0.50% had seemed quite a big increase for a service like that,
ok no problem, it works good…
thanks.
Use 'top' then shift-t (to sort by cpu time) to see the usage picture for your server.
@sleddog:
I only use it for dovecot and the amount of cpu time used is minimal.
Use 'top' then shift-t (to sort by cpu time) to see the usage picture for your server.
yes with the configuration I setted:
apache
php injection
dovecot
ssh
phpmyadmin
squirrelmail
it eats a lot of cpu, I don't like to waste resources, specially when they are shared.
probably I need to remove some filter…
also by using only dovecot CPU never goes in idle,
with all filters enabled (the one I mentioned previously)

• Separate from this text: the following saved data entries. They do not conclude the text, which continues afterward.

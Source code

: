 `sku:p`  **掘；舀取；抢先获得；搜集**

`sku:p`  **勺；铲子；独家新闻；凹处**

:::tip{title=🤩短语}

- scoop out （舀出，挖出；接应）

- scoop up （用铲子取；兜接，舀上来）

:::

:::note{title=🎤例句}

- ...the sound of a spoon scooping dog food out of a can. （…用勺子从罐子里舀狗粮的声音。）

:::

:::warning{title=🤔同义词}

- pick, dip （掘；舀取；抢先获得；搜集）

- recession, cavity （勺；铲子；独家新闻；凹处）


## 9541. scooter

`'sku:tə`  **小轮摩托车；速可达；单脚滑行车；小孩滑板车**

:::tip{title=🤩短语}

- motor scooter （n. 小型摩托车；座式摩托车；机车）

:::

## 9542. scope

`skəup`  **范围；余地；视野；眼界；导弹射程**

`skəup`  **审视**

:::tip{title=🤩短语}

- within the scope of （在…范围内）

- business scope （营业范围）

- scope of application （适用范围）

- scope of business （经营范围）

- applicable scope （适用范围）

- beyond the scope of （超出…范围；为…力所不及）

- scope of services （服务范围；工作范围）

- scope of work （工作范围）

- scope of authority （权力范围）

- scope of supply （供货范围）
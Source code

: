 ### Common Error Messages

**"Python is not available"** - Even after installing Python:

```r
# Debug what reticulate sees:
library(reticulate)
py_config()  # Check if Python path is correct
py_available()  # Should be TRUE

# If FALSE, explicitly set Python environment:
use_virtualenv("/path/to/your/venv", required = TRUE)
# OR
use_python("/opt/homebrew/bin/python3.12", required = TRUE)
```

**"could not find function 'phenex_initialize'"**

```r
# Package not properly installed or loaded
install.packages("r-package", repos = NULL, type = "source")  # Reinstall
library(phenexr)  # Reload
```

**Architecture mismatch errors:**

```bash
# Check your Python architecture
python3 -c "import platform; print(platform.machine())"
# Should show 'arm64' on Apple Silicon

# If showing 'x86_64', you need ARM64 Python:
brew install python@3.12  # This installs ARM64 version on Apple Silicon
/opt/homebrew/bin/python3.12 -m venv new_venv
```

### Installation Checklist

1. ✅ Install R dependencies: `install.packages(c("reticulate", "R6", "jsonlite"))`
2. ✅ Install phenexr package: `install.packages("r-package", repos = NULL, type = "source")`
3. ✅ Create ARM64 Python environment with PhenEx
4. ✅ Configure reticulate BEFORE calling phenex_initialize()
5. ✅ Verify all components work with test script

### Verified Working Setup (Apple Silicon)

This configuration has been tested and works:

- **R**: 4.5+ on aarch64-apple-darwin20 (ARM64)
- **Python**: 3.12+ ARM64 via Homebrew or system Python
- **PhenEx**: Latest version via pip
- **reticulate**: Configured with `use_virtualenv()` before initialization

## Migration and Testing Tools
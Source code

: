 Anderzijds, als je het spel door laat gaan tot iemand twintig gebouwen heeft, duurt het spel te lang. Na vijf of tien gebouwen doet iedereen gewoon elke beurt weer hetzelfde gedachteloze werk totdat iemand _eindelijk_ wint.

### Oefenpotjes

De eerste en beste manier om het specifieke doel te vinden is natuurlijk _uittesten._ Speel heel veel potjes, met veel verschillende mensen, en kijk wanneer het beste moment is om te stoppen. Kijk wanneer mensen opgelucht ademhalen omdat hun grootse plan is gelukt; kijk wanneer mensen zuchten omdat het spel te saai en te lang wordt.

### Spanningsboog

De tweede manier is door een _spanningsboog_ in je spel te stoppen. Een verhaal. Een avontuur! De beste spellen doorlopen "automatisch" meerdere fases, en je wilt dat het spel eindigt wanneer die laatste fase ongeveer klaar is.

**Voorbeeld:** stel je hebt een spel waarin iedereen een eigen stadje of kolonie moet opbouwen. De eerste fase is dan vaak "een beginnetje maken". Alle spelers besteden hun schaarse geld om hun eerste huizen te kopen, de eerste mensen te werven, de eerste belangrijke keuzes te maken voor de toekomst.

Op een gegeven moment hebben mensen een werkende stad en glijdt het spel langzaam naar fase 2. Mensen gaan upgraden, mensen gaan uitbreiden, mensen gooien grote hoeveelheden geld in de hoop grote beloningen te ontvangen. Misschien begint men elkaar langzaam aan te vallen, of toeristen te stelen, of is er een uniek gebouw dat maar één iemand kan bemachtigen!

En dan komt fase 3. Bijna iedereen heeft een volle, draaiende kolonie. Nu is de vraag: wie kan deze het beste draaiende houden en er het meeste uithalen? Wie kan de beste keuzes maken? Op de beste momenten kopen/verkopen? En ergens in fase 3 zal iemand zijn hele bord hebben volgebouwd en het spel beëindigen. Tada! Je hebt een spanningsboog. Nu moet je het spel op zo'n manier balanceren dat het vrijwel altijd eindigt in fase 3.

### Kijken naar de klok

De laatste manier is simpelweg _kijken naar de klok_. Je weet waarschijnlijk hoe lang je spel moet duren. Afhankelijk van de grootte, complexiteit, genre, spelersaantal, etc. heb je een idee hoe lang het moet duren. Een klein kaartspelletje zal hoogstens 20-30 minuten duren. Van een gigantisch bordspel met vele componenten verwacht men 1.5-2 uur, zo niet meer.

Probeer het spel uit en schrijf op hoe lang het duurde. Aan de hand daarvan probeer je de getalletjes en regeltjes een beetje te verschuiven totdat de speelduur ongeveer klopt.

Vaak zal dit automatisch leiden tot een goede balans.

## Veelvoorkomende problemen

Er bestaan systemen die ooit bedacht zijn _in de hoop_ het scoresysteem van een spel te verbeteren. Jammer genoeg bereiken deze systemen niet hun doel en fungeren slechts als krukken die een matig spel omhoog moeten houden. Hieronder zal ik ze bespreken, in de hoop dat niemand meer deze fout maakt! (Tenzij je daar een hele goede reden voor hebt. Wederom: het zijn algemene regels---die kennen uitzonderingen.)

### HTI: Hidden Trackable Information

it eats 0.50, with dovecot only about 0.30%…
I can see a +0.50% from dashboard in the average cpu load, 0.50% it's quite impressive…
EDIT: 0.50 isn't referred to the 0.50 I thought, I mean the output of uptime command.
0.50 is really 0.50% of 100% available of a quad core.
ok this is really reasonable, I will enable all the filter again
Now I also optimized the regular expressions to makes better matching and reduce cpu usage a little, it worked good on heavy load.
Benchmarking linode I noticed that with 50 connections fail2ban increased less than 0.7/10 on my quad core cpu load, ok, it's reasonable…
Thanks to all, I finished writing on this thread
bye.
@rsk:
The "load average" displayed by uptime is something completely different than "CPU load"!
ok ok, I understood it now, thanks.
@tentimes:
Have you thought about not using usernames and passwords at all and using keys instead? This is what I do. I also have all ports disabled by default and only the ports I need open. Oh, and fail2ban works well too.
Do you have key only for squirrelmail, phpmyadmin, apache auth and you have disabled their ports?